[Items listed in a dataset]

#####

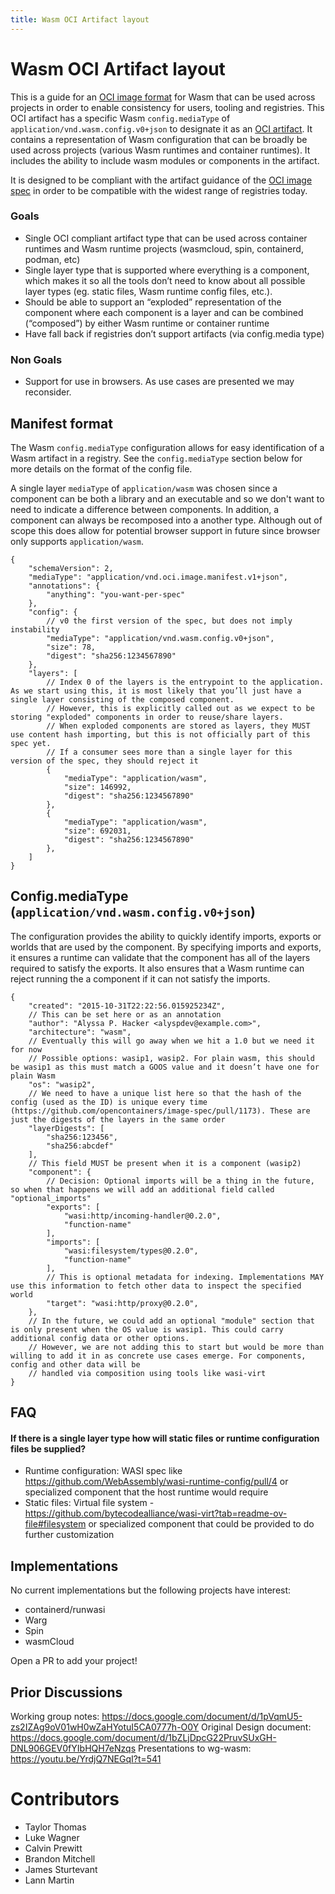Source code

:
```yaml
---
title: Wasm OCI Artifact layout
---
```


# Wasm OCI Artifact layout

This is a guide for an [OCI image format](https://github.com/opencontainers/image-spec/tree/main) for Wasm that can be used across projects in order to enable consistency for users, tooling and registries. 
This OCI artifact has a specific Wasm `config.mediaType` of `application/vnd.wasm.config.v0+json` to designate it as an [OCI artifact](https://github.com/opencontainers/image-spec/blob/main/artifacts-guidance.md). 
It contains a representation of Wasm configuration that can be broadly be used across projects (various Wasm runtimes and container runtimes). 
It includes the ability to include wasm modules or components in the artifact.

It is designed to be compliant with the artifact guidance of the [OCI image spec](https://github.com/opencontainers/image-spec/blob/main/manifest.md#guidelines-for-artifact-usage) 
in order to be compatible with the widest range of registries today.
  
### Goals

- Single OCI compliant artifact type that can be used across container runtimes and Wasm runtime projects (wasmcloud, spin, containerd, podman, etc)
- Single layer type that is supported where everything is a component, which makes it so all the tools don’t need to know about all possible layer types (eg. static files, Wasm runtime config files, etc.).  
- Should be able to support an “exploded” representation of the component where each component is a layer and can be combined (“composed”) by either Wasm runtime or container runtime
- Have fall back if registries don’t support artifacts (via config.media type)

### Non Goals

- Support for use in browsers.  As use cases are presented we may reconsider.

## Manifest format

The Wasm `config.mediaType` configuration allows for easy identification of a Wasm artifact in a registry. See the `config.mediaType` section below for more details on the format of the config file. 

A single layer `mediaType` of `application/wasm` was chosen since a component can be both a library and an executable and so we don't want to need to indicate a difference between components. In addition, a component can always be recomposed into a another type. Although out of scope this does allow for potential browser support in future since browser only supports `application/wasm`.

```jsonc
{
    "schemaVersion": 2,
    "mediaType": "application/vnd.oci.image.manifest.v1+json",
    "annotations": {
        "anything": "you-want-per-spec"
    },
    "config": {
        // v0 the first version of the spec, but does not imply instability
        "mediaType": "application/vnd.wasm.config.v0+json",
        "size": 78,
        "digest": "sha256:1234567890"
    },
    "layers": [
        // Index 0 of the layers is the entrypoint to the application. As we start using this, it is most likely that you’ll just have a single layer consisting of the composed component. 
        // However, this is explicitly called out as we expect to be storing "exploded" components in order to reuse/share layers. 
        // When exploded components are stored as layers, they MUST use content hash importing, but this is not officially part of this spec yet. 
        // If a consumer sees more than a single layer for this version of the spec, they should reject it 
        {
            "mediaType": "application/wasm",
            "size": 146992,
            "digest": "sha256:1234567890"
        },
        {
            "mediaType": "application/wasm",
            "size": 692031,
            "digest": "sha256:1234567890"
        },
    ]
}
```

## Config.mediaType (`application/vnd.wasm.config.v0+json`)

The configuration provides the ability to quickly identify imports, exports or worlds that are used by the component. By specifying imports and exports, 
it ensures a runtime can validate that the component has all of the layers required to satisfy the exports. It also ensures that a Wasm runtime can reject 
running the a component if it can not satisfy the imports.

```jsonc
{
    "created": "2015-10-31T22:22:56.015925234Z",
    // This can be set here or as an annotation
    "author": "Alyssa P. Hacker <alyspdev@example.com>",
    "architecture": "wasm",
    // Eventually this will go away when we hit a 1.0 but we need it for now
    // Possible options: wasip1, wasip2. For plain wasm, this should be wasip1 as this must match a GOOS value and it doesn’t have one for plain Wasm
    "os": "wasip2",
    // We need to have a unique list here so that the hash of the config (used as the ID) is unique every time (https://github.com/opencontainers/image-spec/pull/1173). These are just the digests of the layers in the same order
    "layerDigests": [
        "sha256:123456",
        "sha256:abcdef"
    ],
    // This field MUST be present when it is a component (wasip2)
    "component": {
        // Decision: Optional imports will be a thing in the future, so when that happens we will add an additional field called "optional_imports"
        "exports": [
            "wasi:http/incoming-handler@0.2.0",
            "function-name"
        ],
        "imports": [
            "wasi:filesystem/types@0.2.0",
            "function-name"
        ],
        // This is optional metadata for indexing. Implementations MAY use this information to fetch other data to inspect the specified world
        "target": "wasi:http/proxy@0.2.0",
    },
    // In the future, we could add an optional "module" section that is only present when the OS value is wasip1. This could carry additional config data or other options. 
    // However, we are not adding this to start but would be more than willing to add it in as concrete use cases emerge. For components, config and other data will be
    // handled via composition using tools like wasi-virt
}
```

## FAQ

#### If there is a single layer type how will static files or runtime configuration files be supplied?

- Runtime configuration: WASI spec like  https://github.com/WebAssembly/wasi-runtime-config/pull/4 or specialized component that the host runtime would require 
- Static files: Virtual file system - https://github.com/bytecodealliance/wasi-virt?tab=readme-ov-file#filesystem or specialized component that could be provided to do further customization

## Implementations
No current implementations but the following projects have interest:

- containerd/runwasi
- Warg
- Spin
- wasmCloud

Open a PR to add your project!

## Prior Discussions

Working group notes: https://docs.google.com/document/d/1pVqmU5-zs2IZAg9oV01wH0wZaHYotuI5CA0777h-O0Y
Original Design document: https://docs.google.com/document/d/1bZLjDpcG22PruvSUxGH-DNL906GEV0fYIbHQH7eNzqs
Presentations to wg-wasm: https://youtu.be/YrdjQ7NEGqI?t=541

# Contributors

- Taylor Thomas
- Luke Wagner
- Calvin Prewitt
- Brandon Mitchell
- James Sturtevant
- Lann Martin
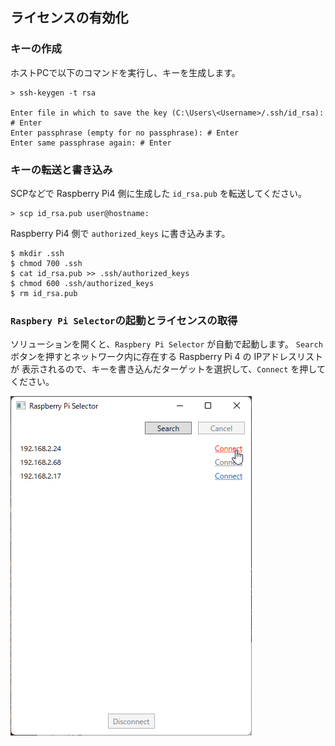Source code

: ## ライセンスの有効化

### キーの作成

ホストPCで以下のコマンドを実行し、キーを生成します。

```
> ssh-keygen -t rsa

Enter file in which to save the key (C:\Users\<Username>/.ssh/id_rsa): # Enter
Enter passphrase (empty for no passphrase): # Enter
Enter same passphrase again: # Enter
```

### キーの転送と書き込み

SCPなどで Raspberry Pi4 側に生成した `id_rsa.pub` を転送してください。

```
> scp id_rsa.pub user@hostname:
```

Raspberry Pi4 側で `authorized_keys` に書き込みます。

```
$ mkdir .ssh
$ chmod 700 .ssh
$ cat id_rsa.pub >> .ssh/authorized_keys
$ chmod 600 .ssh/authorized_keys
$ rm id_rsa.pub
```
### `Raspbery Pi Selector`の起動とライセンスの取得

ソリューションを開くと、`Raspbery Pi Selector` が自動で起動します。
`Search` ボタンを押すとネットワーク内に存在する Raspberry Pi 4 の IPアドレスリストが
表示されるので、キーを書き込んだターゲットを選択して、`Connect` を押してください。

   ![select-rpi4](img/rpi4-selector.png)
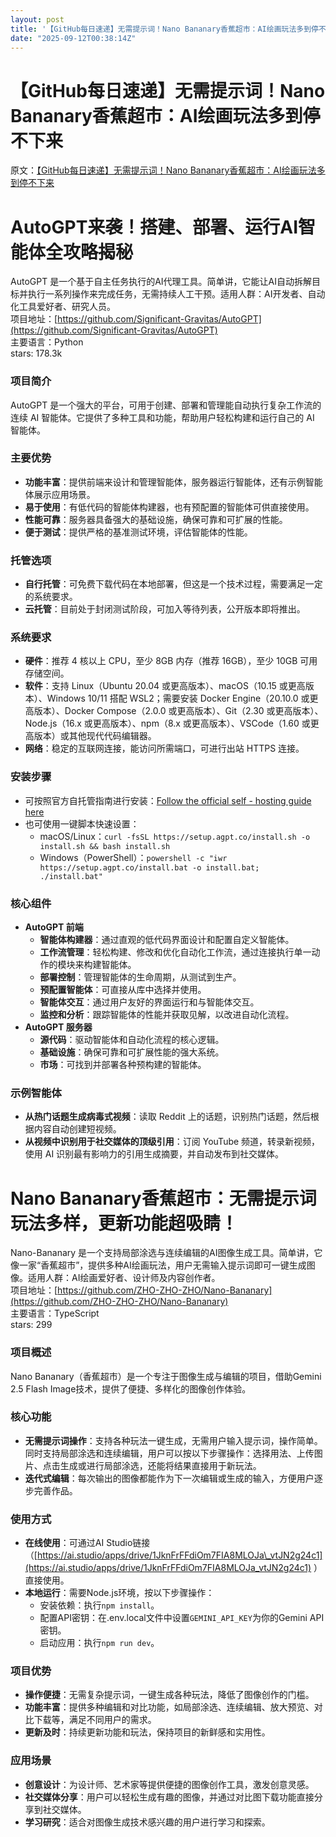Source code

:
 ```yaml
---
layout: post
title: '【GitHub每日速递】无需提示词！Nano Bananary香蕉超市：AI绘画玩法多到停不下来'
date: "2025-09-12T00:38:14Z"
---
```

【GitHub每日速递】无需提示词！Nano Bananary香蕉超市：AI绘画玩法多到停不下来
================================================

原文：[【GitHub每日速递】无需提示词！Nano Bananary香蕉超市：AI绘画玩法多到停不下来](https://mp.weixin.qq.com/s/PZZ07_Lg_mNmdywxhUWzmw)

AutoGPT来袭！搭建、部署、运行AI智能体全攻略揭秘
============================

AutoGPT 是一个基于自主任务执行的AI代理工具。简单讲，它能让AI自动拆解目标并执行一系列操作来完成任务，无需持续人工干预。适用人群：AI开发者、自动化工具爱好者、研究人员。  
项目地址：[https://github.com/Significant-Gravitas/AutoGPT](https://github.com/Significant-Gravitas/AutoGPT)  
主要语言：Python  
stars: 178.3k

### 项目简介

AutoGPT 是一个强大的平台，可用于创建、部署和管理能自动执行复杂工作流的连续 AI 智能体。它提供了多种工具和功能，帮助用户轻松构建和运行自己的 AI 智能体。

### 主要优势

*   **功能丰富**：提供前端来设计和管理智能体，服务器运行智能体，还有示例智能体展示应用场景。
*   **易于使用**：有低代码的智能体构建器，也有预配置的智能体可供直接使用。
*   **性能可靠**：服务器具备强大的基础设施，确保可靠和可扩展的性能。
*   **便于测试**：提供严格的基准测试环境，评估智能体的性能。

### 托管选项

*   **自行托管**：可免费下载代码在本地部署，但这是一个技术过程，需要满足一定的系统要求。
*   **云托管**：目前处于封闭测试阶段，可加入等待列表，公开版本即将推出。

### 系统要求

*   **硬件**：推荐 4 核以上 CPU，至少 8GB 内存（推荐 16GB），至少 10GB 可用存储空间。
*   **软件**：支持 Linux（Ubuntu 20.04 或更高版本）、macOS（10.15 或更高版本）、Windows 10/11 搭配 WSL2；需要安装 Docker Engine（20.10.0 或更高版本）、Docker Compose（2.0.0 或更高版本）、Git（2.30 或更高版本）、Node.js（16.x 或更高版本）、npm（8.x 或更高版本）、VSCode（1.60 或更高版本）或其他现代代码编辑器。
*   **网络**：稳定的互联网连接，能访问所需端口，可进行出站 HTTPS 连接。

### 安装步骤

*   可按照官方自托管指南进行安装：[Follow the official self - hosting guide here](https://docs.agpt.co/platform/getting-started/)
*   也可使用一键脚本快速设置：
    *   macOS/Linux：`curl -fsSL https://setup.agpt.co/install.sh -o install.sh && bash install.sh`
    *   Windows（PowerShell）：`powershell -c "iwr https://setup.agpt.co/install.bat -o install.bat; ./install.bat"`

### 核心组件

*   **AutoGPT 前端**
    *   **智能体构建器**：通过直观的低代码界面设计和配置自定义智能体。
    *   **工作流管理**：轻松构建、修改和优化自动化工作流，通过连接执行单一动作的模块来构建智能体。
    *   **部署控制**：管理智能体的生命周期，从测试到生产。
    *   **预配置智能体**：可直接从库中选择并使用。
    *   **智能体交互**：通过用户友好的界面运行和与智能体交互。
    *   **监控和分析**：跟踪智能体的性能并获取见解，以改进自动化流程。
*   **AutoGPT 服务器**
    *   **源代码**：驱动智能体和自动化流程的核心逻辑。
    *   **基础设施**：确保可靠和可扩展性能的强大系统。
    *   **市场**：可找到并部署各种预构建的智能体。

### 示例智能体

*   **从热门话题生成病毒式视频**：读取 Reddit 上的话题，识别热门话题，然后根据内容自动创建短视频。
*   **从视频中识别用于社交媒体的顶级引用**：订阅 YouTube 频道，转录新视频，使用 AI 识别最有影响力的引用生成摘要，并自动发布到社交媒体。

Nano Bananary香蕉超市：无需提示词玩法多样，更新功能超吸睛！
====================================

Nano-Bananary 是一个支持局部涂选与连续编辑的AI图像生成工具。简单讲，它像一家“香蕉超市”，提供多种AI绘画玩法，用户无需输入提示词即可一键生成图像。适用人群：AI绘画爱好者、设计师及内容创作者。  
项目地址：[https://github.com/ZHO-ZHO-ZHO/Nano-Bananary](https://github.com/ZHO-ZHO-ZHO/Nano-Bananary)  
主要语言：TypeScript  
stars: 299

### 项目概述

Nano Bananary（香蕉超市）是一个专注于图像生成与编辑的项目，借助Gemini 2.5 Flash Image技术，提供了便捷、多样化的图像创作体验。

### 核心功能

*   **无需提示词操作**：支持各种玩法一键生成，无需用户输入提示词，操作简单。同时支持局部涂选和连续编辑，用户可以按以下步骤操作：选择用法、上传图片、点击生成或进行局部涂选，还能将结果直接用于新玩法。
*   **迭代式编辑**：每次输出的图像都能作为下一次编辑或生成的输入，方便用户逐步完善作品。

### 使用方式

*   **在线使用**：可通过AI Studio链接（[https://ai.studio/apps/drive/1JknFrFFdiOm7FIA8MLOJa\_vtJN2g24c1](https://ai.studio/apps/drive/1JknFrFFdiOm7FIA8MLOJa_vtJN2g24c1) ）直接使用。
*   **本地运行**：需要Node.js环境，按以下步骤操作：
    *   安装依赖：执行`npm install`。
    *   配置API密钥：在.env.local文件中设置`GEMINI_API_KEY`为你的Gemini API密钥。
    *   启动应用：执行`npm run dev`。

### 项目优势

*   **操作便捷**：无需复杂提示词，一键生成各种玩法，降低了图像创作的门槛。
*   **功能丰富**：提供多种编辑和对比功能，如局部涂选、连续编辑、放大预览、对比下载等，满足不同用户的需求。
*   **更新及时**：持续更新功能和玩法，保持项目的新鲜感和实用性。

### 应用场景

*   **创意设计**：为设计师、艺术家等提供便捷的图像创作工具，激发创意灵感。
*   **社交媒体分享**：用户可以轻松生成有趣的图像，并通过对比图下载功能直接分享到社交媒体。
*   **学习研究**：适合对图像生成技术感兴趣的用户进行学习和探索。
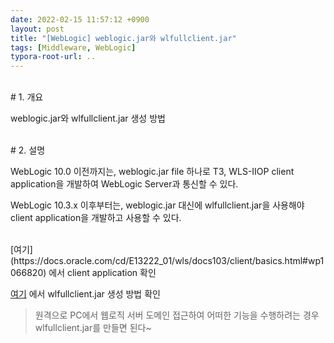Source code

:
 ```yaml
---
date: 2022-02-15 11:57:12 +0900
layout: post
title: "[WebLogic] weblogic.jar와 wlfullclient.jar"
tags: [Middleware, WebLogic]
typora-root-url: ..
---
```


<br># 1. 개요

weblogic.jar와 wlfullclient.jar 생성 방법

<br>
# 2. 설명

WebLogic 10.0 이전까지는, weblogic.jar file 하나로 T3, WLS-IIOP client application을 개발하여 WebLogic Server과 통신할 수 있다.

WebLogic 10.3.x 이후부터는, weblogic.jar 대신에 wlfullclient.jar을 사용해야 client application을 개발하고 사용할 수 있다.

<br>
[여기](https://docs.oracle.com/cd/E13222_01/wls/docs103/client/basics.html#wp1066820) 에서 client application 확인

[여기](https://docs.oracle.com/cd/E13222_01/wls/docs103/client/jarbuilder.html) 에서 wlfullclient.jar 생성 방법 확인

> 원격으로 PC에서 웹로직 서버 도메인 접근하여 어떠한 기능을 수행하려는 경우 wlfullclient.jar를 만들면 된다~

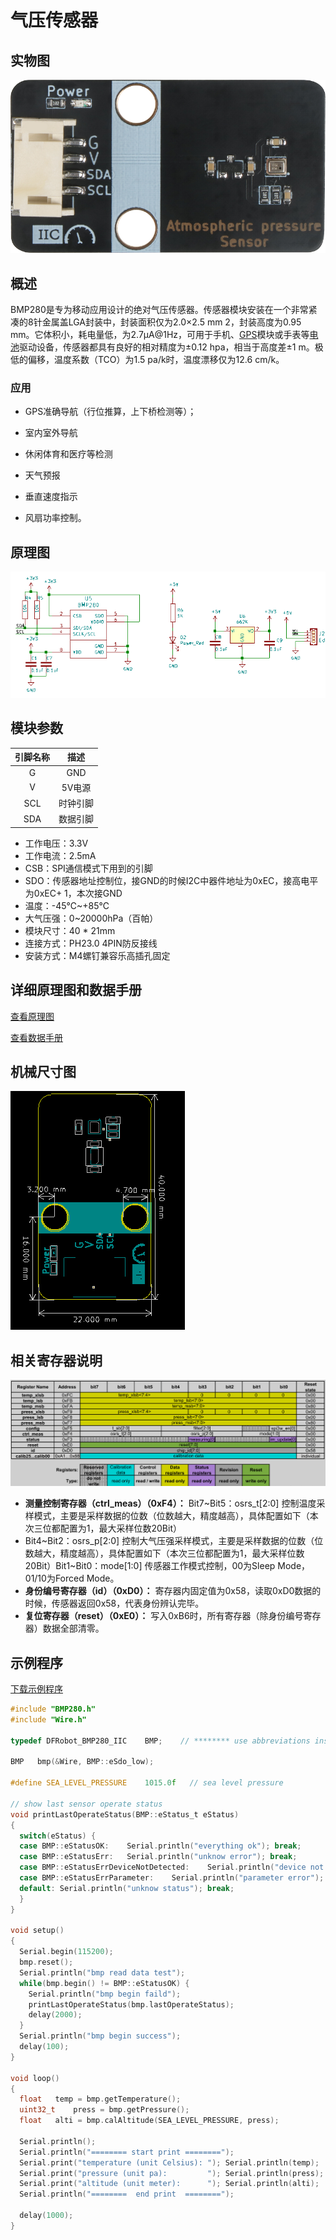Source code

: # 气压传感器

## 实物图

![实物图](atmospheric_pressure_sensor/atmospheric_pressure_sensor.png)

## 概述

BMP280是专为移动应用设计的绝对气压传感器。传感器模块安装在一个非常紧凑的8针金属盖LGA封装中，封装面积仅为2.0×2.5 mm 2，封装高度为0.95 mm。它体积小，耗电量低，为2.7μA@1Hz，可用于手机、[GPS](http://www.elecfans.com/book/story.php?id=404)模块或手表等[电池](http://www.elecfans.com/dianyuan/603907.html)驱动设备，传感器都具有良好的相对精度为±0.12 hpa，相当于高度差±1 m。极低的偏移，温度系数（TCO）为1.5 pa/k时，温度漂移仅为12.6 cm/k。

### 应用

* GPS准确导航（行位推算，上下桥检测等）；

* 室内室外导航

* 休闲体育和医疗等检测

* 天气预报

* 垂直速度指示

* 风扇功率控制。

## 原理图

  ![原理图](atmospheric_pressure_sensor/atmospheric_pressure_sensor_schematic.png)

##  模块参数

| 引脚名称 |   描述   |
| :------: | :------: |
|    G     |   GND    |
|    V     |  5V电源  |
|   SCL    | 时钟引脚 |
|   SDA    | 数据引脚 |

- 工作电压：3.3V
- 工作电流：2.5mA
- CSB：SPI通信模式下用到的引脚
- SDO：传感器地址控制位，接GND的时候I2C中器件地址为0xEC，接高电平为0xEC+ 1，本次接GND
- 温度：-45℃~+85℃
- 大气压强：0~20000hPa（百帕）
- 模块尺寸：40 * 21mm
- 连接方式：PH23.0 4PIN防反接线
- 安装方式：M4螺钉兼容乐高插孔固定

## 详细原理图和数据手册

[查看原理图](atmospheric_pressure_sensor/atmospheric_pressure_sensor_schematic.pdf) 

[查看数据手册](atmospheric_pressure_sensor/bmp280.pdf) 

## 机械尺寸图

![机械尺寸图](atmospheric_pressure_sensor/atmospheric_pressure_sensor_assembly.png)

## 相关寄存器说明

![相关寄存器说明](atmospheric_pressure_sensor/atmospheric_pressure_sensor2.png)

* **测量控制寄存器（ctrl_meas）（0xF4）：**
  Bit7~Bit5：osrs_t[2:0] 控制温度采样模式，主要是采样数据的位数（位数越大，精度越高），具体配置如下（本次三位都配置为1，最大采样位数20Bit）
* Bit4~Bit2：osrs_p[2:0] 控制大气压强采样模式，主要是采样数据的位数（位数越大，精度越高），具体配置如下（本次三位都配置为1，最大采样位数20Bit）Bit1~Bit0：mode[1:0] 传感器工作模式控制，00为Sleep Mode，01/10为Forced Mode。
* **身份编号寄存器（id）（0xD0）：**
  寄存器内固定值为0x58，读取0xD0数据的时候，传感器返回0x58，代表身份辨认完毕。
* **复位寄存器（reset）（0xE0）：**
  写入0xB6时，所有寄存器（除身份编号寄存器）数据全部清零。

## 示例程序

[下载示例程序](atmospheric_pressure_sensor/bmp280.zip)

```c
#include "BMP280.h"
#include "Wire.h"

typedef DFRobot_BMP280_IIC    BMP;    // ******** use abbreviations instead of full names ********

BMP   bmp(&Wire, BMP::eSdo_low);

#define SEA_LEVEL_PRESSURE    1015.0f   // sea level pressure

// show last sensor operate status
void printLastOperateStatus(BMP::eStatus_t eStatus)
{
  switch(eStatus) {
  case BMP::eStatusOK:    Serial.println("everything ok"); break;
  case BMP::eStatusErr:   Serial.println("unknow error"); break;
  case BMP::eStatusErrDeviceNotDetected:    Serial.println("device not detected"); break;
  case BMP::eStatusErrParameter:    Serial.println("parameter error"); break;
  default: Serial.println("unknow status"); break;
  }
}

void setup()
{
  Serial.begin(115200);
  bmp.reset();
  Serial.println("bmp read data test");
  while(bmp.begin() != BMP::eStatusOK) {
    Serial.println("bmp begin faild");
    printLastOperateStatus(bmp.lastOperateStatus);
    delay(2000);
  }
  Serial.println("bmp begin success");
  delay(100);
}

void loop()
{
  float   temp = bmp.getTemperature();
  uint32_t    press = bmp.getPressure();
  float   alti = bmp.calAltitude(SEA_LEVEL_PRESSURE, press);

  Serial.println();
  Serial.println("======== start print ========");
  Serial.print("temperature (unit Celsius): "); Serial.println(temp);
  Serial.print("pressure (unit pa):         "); Serial.println(press);
  Serial.print("altitude (unit meter):      "); Serial.println(alti);
  Serial.println("========  end print  ========");

  delay(1000);
}
```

#####

### Work task
Only the number is wanted: how many lines in the entries above include the word "with"?

### Response to this task
2